The formation of focal adhesions that provide the link between actin cytoskeleton and extracellular matrix proteins is essential for cell adhesion and migration [50]. Focal adhesion kinase (FAK) is located in focal adhesions and plays a pivotal role in the transduction of signals generated by integrins. Hence, immunostaining of FAK was used for the identification of focal adhesions in the population of migrating cells. Treatment with SDT decreased both the number of FAK-expressing puncta on the cell edge and melanoma cell migration capacity. Whether loss of adhesion also affected apoptosis in SDT-treated cells is currently not known but appears unlikely.

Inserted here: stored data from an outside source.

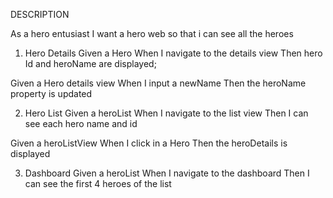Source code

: DESCRIPTION

As a hero entusiast
I want a hero web
so that i can see all the heroes

1. Hero Details
   Given a Hero
   When I navigate to the details view
   Then hero Id and heroName are displayed;

Given a Hero details view
When I input a newName
Then the heroName property is updated

2. Hero List
   Given a heroList
   When I navigate to the list view
   Then I can see each hero name and id

Given a heroListView
When I click in a Hero
Then the heroDetails is displayed

3. Dashboard
   Given a heroList
   When I navigate to the dashboard
   Then I can see the first 4 heroes of the list
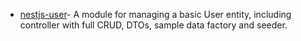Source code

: *   [nestjs-user](/documentation/modules/model/nestjs-user "nestjs-user")- A module for managing a basic User entity, including controller with full CRUD, DTOs, sample data factory and seeder.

Although FAK activates RAF/MEK/ERK mitogen-activated protein kinase (MAPK) signaling cascade to promote cell survival, in half of melanomas, including A375 and C32 cells, the function of FAK in triggering ERK is attenuated due to the activating BRAF V600E mutation [51,52]. Therefore, these cells show constitutively active MAPK pathways, thus not depending on exogenous signals.
In conclusion, our study provides evidence that SDT reduces melanoma cell viability by inducing apoptosis- and autophagy-mediated cell death. Our findings indicate 3,4-seco-dammaranes as a promising group of triterpenoids with anticancer activity.

4. Materials and Methods

4.1. Isolation of Triterpene Acid

Silver birch buds (300 g) were ground and extracted by carbon dioxide SFE on a Waters SFE-1000F-2-FMC50 (Milford, MA, USA) system at 50 °C and a pressure of 300 bar. The SFE extract (20 g) was separated on a silica gel column and eluted with n-hexane, a mixture of hexane and ethyl acetate in different volume proportions: 100:2, 100:4, 100:6, 100:8, 100:10, 100:12, and 1:1 (v/v), and ethyl acetate. Fraction (2.561 g) eluted by hexane:ethyl acetate (100:8), which was rich in a triterpene compound, was subjected to further separation using an apparatus for medium-pressure liquid chromatography (MPLC), Teledyne ISCO CombiFlash EZ Prep (Lincoln, NE, USA). Separation was performed on a RediSep Rf Gold silica gel column (Teledyne ISCO) in a gradient mode from 6 to 8% ethyl acetate in n-hexane. The fractions separated by MPLC were analyzed by HPLC with a diode array detector (DAD) using a scan in the range of 200–800 nm and detection at 254 and 365 nm. After multistep chromatographic separations, 75.9 mg of pure (>99% according to GC-MS data) 3,4-seco-dammara-4(29),20(21),24(25)-trien-3-oic acid was isolated.
The composition of the collected fractions, as well as the purity of the isolated seco-acid, were monitored by gas chromatography-mass spectrometry (GC-MS). The mass spectrum of the trimethylsilyl derivative of the obtained acid is shown in Figure S1. The structure of the isolated seco-acid was established based on 1H and 13C NMR spectra. Figure S2 gives a 1H NMR spectrum of the acid registered on a Bruker Avance II 400 spectrometer (Bruker, Billerica, MA, USA). The 13C NMR spectrum is presented in Figure S3. The results of NMR identification are in agreement with previously published data for this compound [19].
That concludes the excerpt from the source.